Language modelling has come a long way in recent years. But modelling languages is difficult, even for today’s advanced AI engines. AI is far better equipped to handle images than language, as language is ever-evolving and words and phrases have multiple layers of meaning depending on context, which makes it highly complex to accurately predict.
However, if your app or software program uses a touch-screen keyboard, then you’ll be interested to know that there have been some big improvements in how accurately the next words in a sentence are predicted.
These improvements have come about as a result of advancements in the AI-driven language modelling that we use as part of our Fleksy SDK.
What is a language model?
Language modelling refers to the statistical process that is used to predict the next word in a sentence before it is typed. Language models apply a probability distribution to the words already typed in a sentence to work out the most likely word to come next.
For example, if the words already typed are “Nice to meet”, then it is highly likely that the word “you” will come next. We know this intuitively, but a good language model uses a finely-tuned encoding method and probability distribution to spot patterns in the previous words and identify words that are likely to come next.

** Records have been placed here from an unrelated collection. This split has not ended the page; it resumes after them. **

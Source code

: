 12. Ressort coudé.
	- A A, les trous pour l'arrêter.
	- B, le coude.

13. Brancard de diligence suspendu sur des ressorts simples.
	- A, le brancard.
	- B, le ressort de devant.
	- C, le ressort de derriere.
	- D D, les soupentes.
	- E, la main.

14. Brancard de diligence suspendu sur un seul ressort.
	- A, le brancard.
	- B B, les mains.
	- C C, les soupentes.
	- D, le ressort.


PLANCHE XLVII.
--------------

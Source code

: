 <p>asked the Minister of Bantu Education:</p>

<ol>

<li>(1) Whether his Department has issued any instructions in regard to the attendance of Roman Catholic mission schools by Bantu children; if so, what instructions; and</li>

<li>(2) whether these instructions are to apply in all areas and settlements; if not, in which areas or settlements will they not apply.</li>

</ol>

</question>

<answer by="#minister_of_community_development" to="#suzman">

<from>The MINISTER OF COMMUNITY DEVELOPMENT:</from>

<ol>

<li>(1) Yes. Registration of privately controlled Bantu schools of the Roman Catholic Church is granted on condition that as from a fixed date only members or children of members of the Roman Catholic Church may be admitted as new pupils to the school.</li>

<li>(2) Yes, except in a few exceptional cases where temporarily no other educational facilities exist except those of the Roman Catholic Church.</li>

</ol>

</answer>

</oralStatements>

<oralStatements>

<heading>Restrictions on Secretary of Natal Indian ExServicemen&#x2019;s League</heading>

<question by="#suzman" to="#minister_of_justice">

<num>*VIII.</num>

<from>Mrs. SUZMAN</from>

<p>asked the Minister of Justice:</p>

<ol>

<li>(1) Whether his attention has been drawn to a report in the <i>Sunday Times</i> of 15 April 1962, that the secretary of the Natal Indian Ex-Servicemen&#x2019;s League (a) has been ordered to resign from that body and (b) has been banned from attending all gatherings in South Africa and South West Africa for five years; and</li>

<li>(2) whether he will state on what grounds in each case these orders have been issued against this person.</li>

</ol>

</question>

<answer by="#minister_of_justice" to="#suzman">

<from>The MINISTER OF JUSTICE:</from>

It does this by ranking words by likelihood. For the example given above, the language model may score “you” as the most likely, “your” as the next most likely, “his” or “her” next, and so on. The predictive text feature that is built into the keyboard will then suggest the word “you” to the user.
Autocomplete features are also commonly used in touch-screen keyboards. Using the same example, if the user has already typed the letters “yo”, the language model will search through all the possible words and rank them in terms of likelihood. The ranking may include words such as “yoghurt” and “youthful”, but if the language model is statistically sound, it will offer the word “you” as an autocomplete option.
Word prediction challenges
As things stand at the moment, language modelling and word prediction technology is advancing rapidly, but to achieve high levels of accuracy it takes large amounts of processing power.
For example, the highly sophisticated transformer models developed by Google and Open AI have been trained on more than 1.5 billion parameters, making them far too big and resource-intensive to be of practical use on standard computers or devices.
How does the Language Model affect Autocorrect?
Before we move on to how Fleksy has improved the accuracy of the language model, it’s important to also realise that this can help to improve the autocorrect feature of a touch-screen keyboard.
For example, let’s imagine that a user wants to type “Good luck”, but mistakenly types “Good lick”. An autocorrect engine that relies on a poor language model may not pick up the mistake or may suggest unlikely alternatives such as “lock” or “lack”. A good autocorrect feature will realise that “luck” is more likely, especially given that the letters “u” and “i” are next to each other on a QWERTY keyboard.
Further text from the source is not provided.